**WORK ORDER**
What to return is the tail of the data, from the line that contains "- **Log Type:** Crashlytics Logs" down to the last line, copied exactly.

**SOURCE RECORDS**
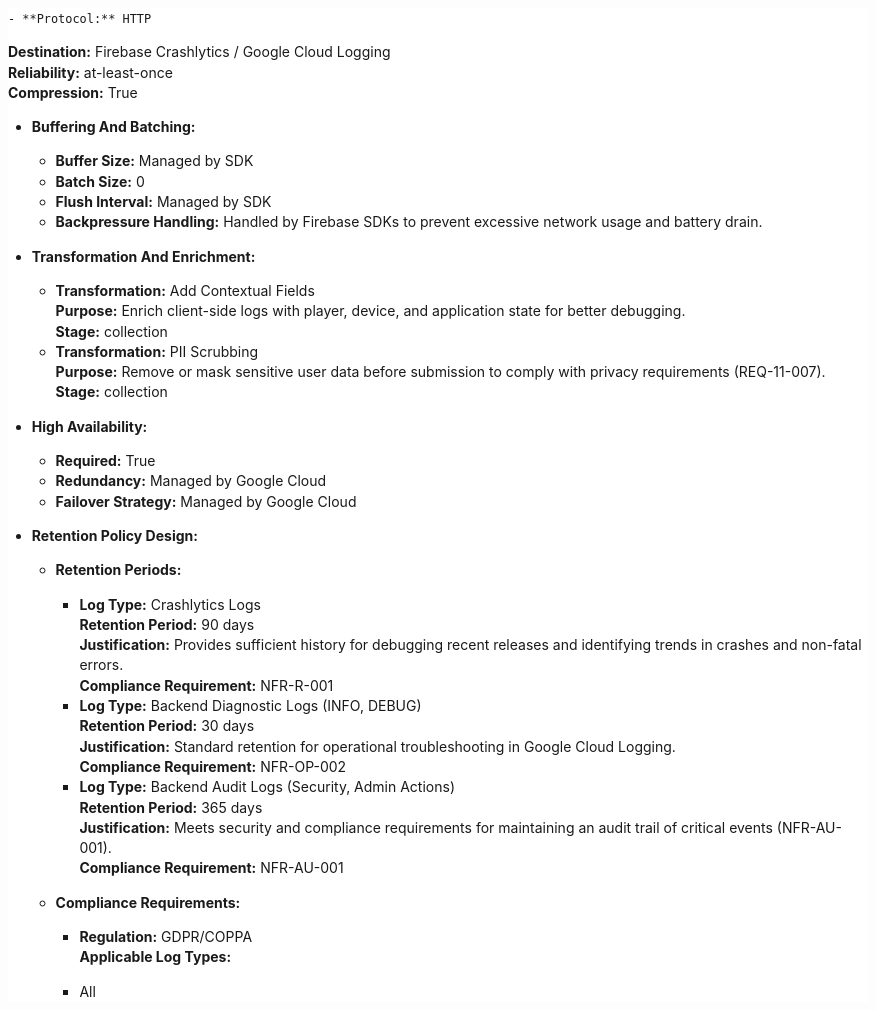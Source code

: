     - **Protocol:** HTTP  
**Destination:** Firebase Crashlytics / Google Cloud Logging  
**Reliability:** at-least-once  
**Compression:** True  
    
  - **Buffering And Batching:**
    
    - **Buffer Size:** Managed by SDK
    - **Batch Size:** 0
    - **Flush Interval:** Managed by SDK
    - **Backpressure Handling:** Handled by Firebase SDKs to prevent excessive network usage and battery drain.
    
  - **Transformation And Enrichment:**
    
    - **Transformation:** Add Contextual Fields  
**Purpose:** Enrich client-side logs with player, device, and application state for better debugging.  
**Stage:** collection  
    - **Transformation:** PII Scrubbing  
**Purpose:** Remove or mask sensitive user data before submission to comply with privacy requirements (REQ-11-007).  
**Stage:** collection  
    
  - **High Availability:**
    
    - **Required:** True
    - **Redundancy:** Managed by Google Cloud
    - **Failover Strategy:** Managed by Google Cloud
    
  
- **Retention Policy Design:**
  
  - **Retention Periods:**
    
    - **Log Type:** Crashlytics Logs  
**Retention Period:** 90 days  
**Justification:** Provides sufficient history for debugging recent releases and identifying trends in crashes and non-fatal errors.  
**Compliance Requirement:** NFR-R-001  
    - **Log Type:** Backend Diagnostic Logs (INFO, DEBUG)  
**Retention Period:** 30 days  
**Justification:** Standard retention for operational troubleshooting in Google Cloud Logging.  
**Compliance Requirement:** NFR-OP-002  
    - **Log Type:** Backend Audit Logs (Security, Admin Actions)  
**Retention Period:** 365 days  
**Justification:** Meets security and compliance requirements for maintaining an audit trail of critical events (NFR-AU-001).  
**Compliance Requirement:** NFR-AU-001  
    
  - **Compliance Requirements:**
    
    - **Regulation:** GDPR/COPPA  
**Applicable Log Types:**
    
    - All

**ANSWER SECTION**
    - **Log Type:** Crashlytics Logs  
**Retention Period:** 90 days  
**Justification:** Provides sufficient history for debugging recent releases and identifying trends in crashes and non-fatal errors.  
**Compliance Requirement:** NFR-R-001  
    - **Log Type:** Backend Diagnostic Logs (INFO, DEBUG)  
**Retention Period:** 30 days  
**Justification:** Standard retention for operational troubleshooting in Google Cloud Logging.  
**Compliance Requirement:** NFR-OP-002  
    - **Log Type:** Backend Audit Logs (Security, Admin Actions)  
**Retention Period:** 365 days  
**Justification:** Meets security and compliance requirements for maintaining an audit trail of critical events (NFR-AU-001).  
**Compliance Requirement:** NFR-AU-001  
    
  - **Compliance Requirements:**
    
    - **Regulation:** GDPR/COPPA  
**Applicable Log Types:**
    
    - All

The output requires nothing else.